The data used in this paper come from the Health and Retirement Study
(HRS) and are organized as follows:
1. "1_Dstats.raw" (ascii) contains the variables used to generate the
descriptive statistics presented in Table I. "1_Dstats.dta" is the
corresponding Stata file. There are 9,824 observations (rows) and 18
variables (columns):
V1 CASE ID: WAVE 1
limited 1 if limitation in kind/amount of work, 0 otherwise
cantwork 1 if can't work, 0 otherwise
age respondent's age
female 1 if female, 0 otherwise
nonwhite 1 if nonwhite, 0 otherwise
working 1 if working for pay, 0 otherwise
apply_DI 1 if applied for SSDI/SSI, 0 otherwise
grant_DI_still 1 if receiving DI, 0 otherwise
grant_new 1 if receive any disability benefits
health_general 1 if general health fair or poor
health_emotional 1 if emotional health fair or poor
died 1 if died in 1995 or earlier
BMI_not 1 if BMI out of ideal range
ADL_level_0 no functional limitations
ADL_level_6 very diff/can't do a basic function
C_number number of reported conditions
C_serious_obj diabetes, cancer, lung, heart, stroke, psych
2. "2_Verification.raw" (ascii) contains the variables used to generate
the results in Tables II-IV. "2_Verification.dta" is the corresponding
Stata file. There are 9,824 observations (rows) and 24 variables
(columns). The y_* variables indicate whether the disability self-
reports, labeled X in the paper, are "verified" to be accurate (y_*=1
if verified, y_*=0 otherwise) under the various verification strategies
presented in the paper:
V1 "CASE ID: WAVE 1"
limited "X in paper: 1 if reported limitation in kind or amount
of work"
cantwork "X in paper: 1 if reported can't work"

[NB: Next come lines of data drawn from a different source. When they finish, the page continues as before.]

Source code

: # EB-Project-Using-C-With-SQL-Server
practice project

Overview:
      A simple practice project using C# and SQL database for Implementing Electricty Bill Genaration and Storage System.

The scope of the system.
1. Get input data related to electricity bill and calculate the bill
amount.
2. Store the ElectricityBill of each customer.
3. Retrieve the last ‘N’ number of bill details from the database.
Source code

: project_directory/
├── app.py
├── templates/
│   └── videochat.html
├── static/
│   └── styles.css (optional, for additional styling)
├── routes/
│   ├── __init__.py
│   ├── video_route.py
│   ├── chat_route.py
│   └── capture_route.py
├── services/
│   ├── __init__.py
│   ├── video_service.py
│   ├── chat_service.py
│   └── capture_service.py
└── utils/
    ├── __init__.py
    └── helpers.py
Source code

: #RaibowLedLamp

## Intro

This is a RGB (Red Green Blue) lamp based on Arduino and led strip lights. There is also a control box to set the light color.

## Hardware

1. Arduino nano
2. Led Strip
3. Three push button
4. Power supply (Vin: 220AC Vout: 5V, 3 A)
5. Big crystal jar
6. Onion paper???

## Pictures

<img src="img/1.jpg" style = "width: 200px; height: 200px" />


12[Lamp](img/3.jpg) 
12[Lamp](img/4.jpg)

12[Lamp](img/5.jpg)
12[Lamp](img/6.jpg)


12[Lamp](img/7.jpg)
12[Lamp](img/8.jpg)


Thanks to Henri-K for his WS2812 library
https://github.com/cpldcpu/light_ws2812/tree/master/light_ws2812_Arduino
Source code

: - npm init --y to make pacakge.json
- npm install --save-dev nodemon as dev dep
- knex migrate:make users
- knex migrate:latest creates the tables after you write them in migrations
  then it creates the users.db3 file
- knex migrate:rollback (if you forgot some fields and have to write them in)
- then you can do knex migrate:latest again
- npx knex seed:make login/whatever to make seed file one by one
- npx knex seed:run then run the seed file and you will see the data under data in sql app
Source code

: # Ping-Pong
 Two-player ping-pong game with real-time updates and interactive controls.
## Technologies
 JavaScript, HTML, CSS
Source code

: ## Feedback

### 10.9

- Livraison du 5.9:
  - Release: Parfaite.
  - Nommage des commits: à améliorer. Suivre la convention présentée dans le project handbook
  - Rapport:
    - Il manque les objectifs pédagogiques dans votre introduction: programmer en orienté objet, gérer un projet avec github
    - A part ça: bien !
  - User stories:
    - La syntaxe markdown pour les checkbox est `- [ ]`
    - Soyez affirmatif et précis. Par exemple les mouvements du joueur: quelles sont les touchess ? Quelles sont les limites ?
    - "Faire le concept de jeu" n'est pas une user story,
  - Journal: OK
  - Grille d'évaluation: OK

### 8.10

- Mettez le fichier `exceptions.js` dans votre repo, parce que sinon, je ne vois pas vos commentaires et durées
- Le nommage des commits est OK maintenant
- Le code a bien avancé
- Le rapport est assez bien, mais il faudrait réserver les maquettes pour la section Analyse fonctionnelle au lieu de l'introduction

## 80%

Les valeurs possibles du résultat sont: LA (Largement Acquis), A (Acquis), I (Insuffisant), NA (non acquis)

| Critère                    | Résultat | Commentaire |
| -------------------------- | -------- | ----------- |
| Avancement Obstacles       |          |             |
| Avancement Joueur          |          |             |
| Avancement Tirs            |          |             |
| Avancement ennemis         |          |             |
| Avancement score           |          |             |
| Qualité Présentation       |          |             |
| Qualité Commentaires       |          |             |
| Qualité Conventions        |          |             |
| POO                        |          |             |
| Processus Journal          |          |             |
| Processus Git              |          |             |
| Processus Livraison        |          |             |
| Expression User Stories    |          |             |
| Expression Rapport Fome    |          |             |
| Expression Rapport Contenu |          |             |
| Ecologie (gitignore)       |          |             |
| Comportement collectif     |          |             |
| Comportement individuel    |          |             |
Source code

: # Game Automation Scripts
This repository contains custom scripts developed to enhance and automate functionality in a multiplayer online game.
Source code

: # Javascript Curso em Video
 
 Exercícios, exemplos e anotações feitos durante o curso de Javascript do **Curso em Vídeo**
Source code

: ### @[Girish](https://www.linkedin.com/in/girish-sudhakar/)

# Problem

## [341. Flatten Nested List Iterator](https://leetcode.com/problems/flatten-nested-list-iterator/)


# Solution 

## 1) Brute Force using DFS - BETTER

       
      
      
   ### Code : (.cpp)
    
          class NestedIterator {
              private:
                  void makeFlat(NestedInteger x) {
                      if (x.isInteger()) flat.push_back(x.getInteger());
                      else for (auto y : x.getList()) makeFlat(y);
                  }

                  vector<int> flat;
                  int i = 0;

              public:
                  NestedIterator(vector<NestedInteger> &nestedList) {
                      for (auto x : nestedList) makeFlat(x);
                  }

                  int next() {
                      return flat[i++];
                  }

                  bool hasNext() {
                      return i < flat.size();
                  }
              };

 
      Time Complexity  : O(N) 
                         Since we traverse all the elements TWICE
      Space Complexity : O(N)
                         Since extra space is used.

age_sort "data sorted by age"
dis_sort "data sorted by ordered probit fitted values"
y_1: "full verification of workers, disability beneficiaries,
and those reporting no limitation" (not reported in paper)
For Table II:
y_2: "verify X: Model I"
y_3: "verify X: Model II"
For Table III, Model I:
y_4 "verify X: y_2=1 & [(X=1&ADL>=0) or (X=0&ADL<=6)]"
y_5 "verify X: y_2=1 & [(X=1&ADL>=1) or (X=0&ADL<=5)]"
y_6 "verify X: y_2=1 & [(X=1&ADL>=2) or (X=0&ADL<=4)]"
y_7 "verify X: y_2=1 & [(X=1&ADL>=3) or (X=0&ADL<=3)]"
y_8 "verify X: y_2=1 & [(X=1&ADL>=4) or (X=0&ADL<=2)]"
y_9 "verify X: y_2=1 & [(X=1&ADL>=5) or (X=0&ADL<=1)]"
y_10 "verify X: y_2=1 & [(X=1&ADL>=6) or (X=0&ADL<=0)]"
For Table III, Model II:
y_11 "verify X: y_3=1 & [(X=1&ADL>=0) or (X=0&ADL<=6)]"
y_12 "verify X: y_3=1 & [(X=1&ADL>=1) or (X=0&ADL<=5)]"
y_13 "verify X: y_3=1 & [(X=1&ADL>=2) or (X=0&ADL<=4)]"
y_14 "verify X: y_3=1 & [(X=1&ADL>=3) or (X=0&ADL<=3)]"
y_15 "verify X: y_3=1 & [(X=1&ADL>=4) or (X=0&ADL<=2)]"
y_16 "verify X: y_3=1 & [(X=1&ADL>=5) or (X=0&ADL<=1)]"
y_17 "verify X: y_3=1 & [(X=1&ADL>=6) or (X=0&ADL<=0)]"
For Table IV:
yy_1 "verify X: Model I"
yy_2 "verify X: Model II"
3. "3A_RUR_N_1082.raw" and "3A_RUR_N_233.raw" contain the variables
used to generate the results in Table V, Columns A and B, respectively.
"3A_RUR_N_233.dta" and "3B_RUR_N_233.dta" are the corresponding Stata
files. There are 1082 observations (rows) in the first case and 233
observations (rows) in the second case. In both cases, there are 6
variables (columns):
V1 "CASE ID: WAVE 1"
cantwork "X in paper: 1 if report can't work"
grant_still_receiving "1 if still receiving benefits"
age_sort "data sorted by age"
dis_sort "data sorted by ordered probit fitted values"
yy_2 "verify cantwork: Model I"
The four raw files are ASCII files in DOS format. They are all zipped in the
file kp-raw.zip. The four Stata files are all zipped in the file kp-dta.zip.